REQUIREMENT: Show all lines below holding the string "clusters".

=== Section Start ===

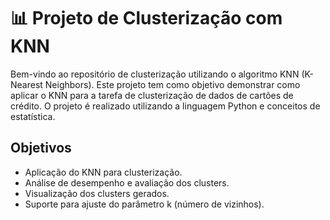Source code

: # 📊 Projeto de Clusterização com KNN

Bem-vindo ao repositório de clusterização utilizando o algoritmo KNN (K-Nearest Neighbors). Este projeto tem como objetivo demonstrar como aplicar o KNN para a tarefa de clusterização de dados de cartões de crédito. O projeto é realizado utilizando a linguagem Python e conceitos de estatística.

## Objetivos 

- Aplicação do KNN para clusterização.
- Análise de desempenho e avaliação dos clusters.
- Visualização dos clusters gerados.
- Suporte para ajuste do parâmetro k (número de vizinhos).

=== Section End ===

YOUR SOLUTION:
- Análise de desempenho e avaliação dos clusters.
- Visualização dos clusters gerados.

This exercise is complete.